Ontem visitei o meu antigo auditório. O local onde há tanto tempo eu não entrava. O local parado no tempo como se estivesse à minha espera. Parado etéreo dir-se-ia à minha espera. Como se alguém por mim esperasse. Um auditório. Um local onde entrei para tantas aulas com tantos professores. Ontem quando lá entrei foi como se estremecesse. Foi como se submergisse. Embargou-se-me a visão e toldaram-se-me os sentidos. Senti-me transportado para os meus dezoito anos recordando tudo quanto lá tinha vivido. Todos os bons momentos. Outros maus também. Senti-me como se toda a visão desta que é a nossa vida passasse diante de mim num frémito de paixão. E então lá estava o meu professor. Lá estavam os meus companheiros. Os meus camaradas. Os meus camaradas que se evaporaram na voragem desta vida. Para vós este texto. Para vós esta mensagem. Para vós estive eu ontem no auditório. Parecia que poderia respirar por vós. Parecia que conseguia ver pelos olhos que são os vossos. E subia e descia a escadaria arfando de saudade e de dor. Porque a minha saudade é feita de dor. Porque todos desapareceram. Porque vocês desapareceram. Ficaram apenas as paredes cruas e descarnadas do auditório. Ficaram as recordações. O que seria do homem sem recordações? A certa altura não consegui reprimir um soluço. Não consegui deglutir tanta emoção e então sentei e deitei a cabeça entre as mãos. E ouvi. E então em surdina sorria do colega que olhava o professor sem que o percebesse. Sorri ao combinar de novo os bares após os exames. Sorri ainda mais ao professar de novo todas aquelas nossas noites. Sorri do que tenho cá dentro. Sorri ao voltar atrás no tempo. Quão bom é voltar atrás no tempo.

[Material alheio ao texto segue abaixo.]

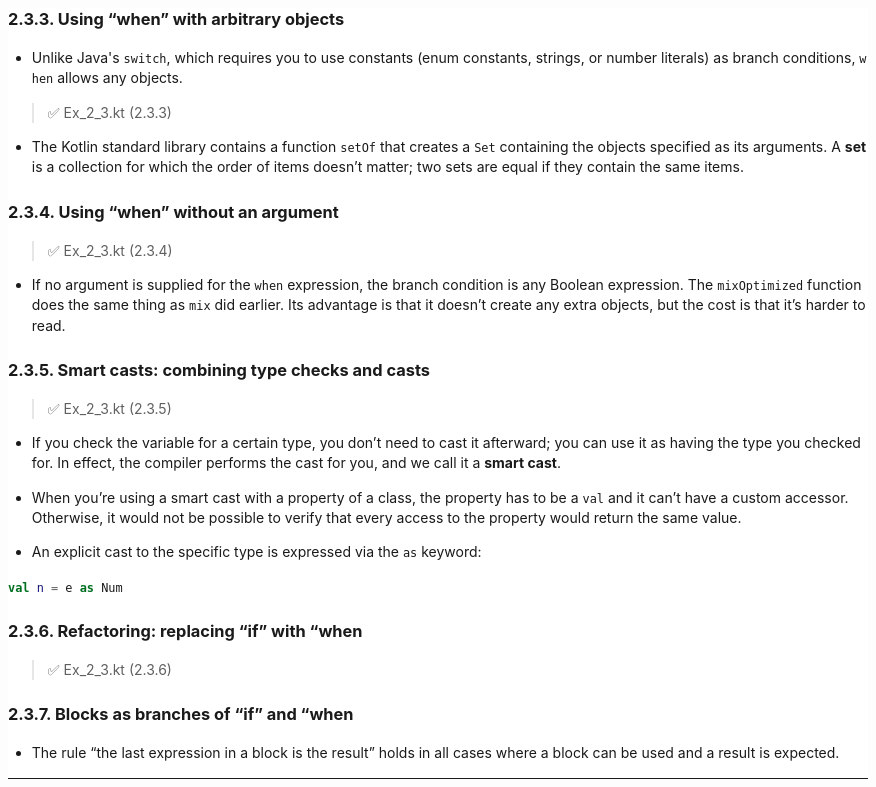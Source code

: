 ### 2.3.3. Using “when” with arbitrary objects

* Unlike Java's `switch`, which requires you to use constants (enum constants, strings, or number literals) as branch 
conditions, `when` allows any objects.

> ✅ Ex_2_3.kt (2.3.3)

* The Kotlin standard library contains a function `setOf` that creates a `Set` containing the objects specified as its 
arguments. A **set** is a collection for which the order of items doesn’t matter; two sets are equal if they contain 
the same items.

### 2.3.4. Using “when” without an argument

> ✅ Ex_2_3.kt (2.3.4)

* If no argument is supplied for the `when` expression, the branch condition is any Boolean expression. The 
`mixOptimized` function does the same thing as `mix` did earlier. Its advantage is that it doesn’t create any extra 
objects, but the cost is that it’s harder to read.

### 2.3.5. Smart casts: combining type checks and casts

> ✅ Ex_2_3.kt (2.3.5)

* If you check the variable for a certain type, you don’t need to cast it afterward; you can use it as having the type 
you checked for. In effect, the compiler performs the cast for you, and we call it a **smart cast**.

* When you’re using a smart cast with a property of a class, the property has to be a `val` and it can’t have a custom 
accessor. Otherwise, it would not be possible to verify that every access to the property would return the same value.

* An explicit cast to the specific type is expressed via the `as` keyword:

```kotlin
val n = e as Num
```

### 2.3.6. Refactoring: replacing “if” with “when

> ✅ Ex_2_3.kt (2.3.6)

### 2.3.7. Blocks as branches of “if” and “when

* The rule “the last expression in a block is the result” holds in all cases where a block can be used and a result is 
expected.

---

Cheguei ao auditório sem vontade própria. Fui para lá levado. E quanto agradeço! Como ficarei agradecido a quem me lá levou. Como estou agradecido a quem lá me levou. Ao meu antigo auditório. Ao meu antigo ambiente de penumbra onde com dezanove anos todos sonhavam uma vida em grande. Recambolesca. O império em vida. A mão que tudo abarca. O ego gigante que não tem fronteiras. O império não conhecia limites então. Eu, com vinte anos.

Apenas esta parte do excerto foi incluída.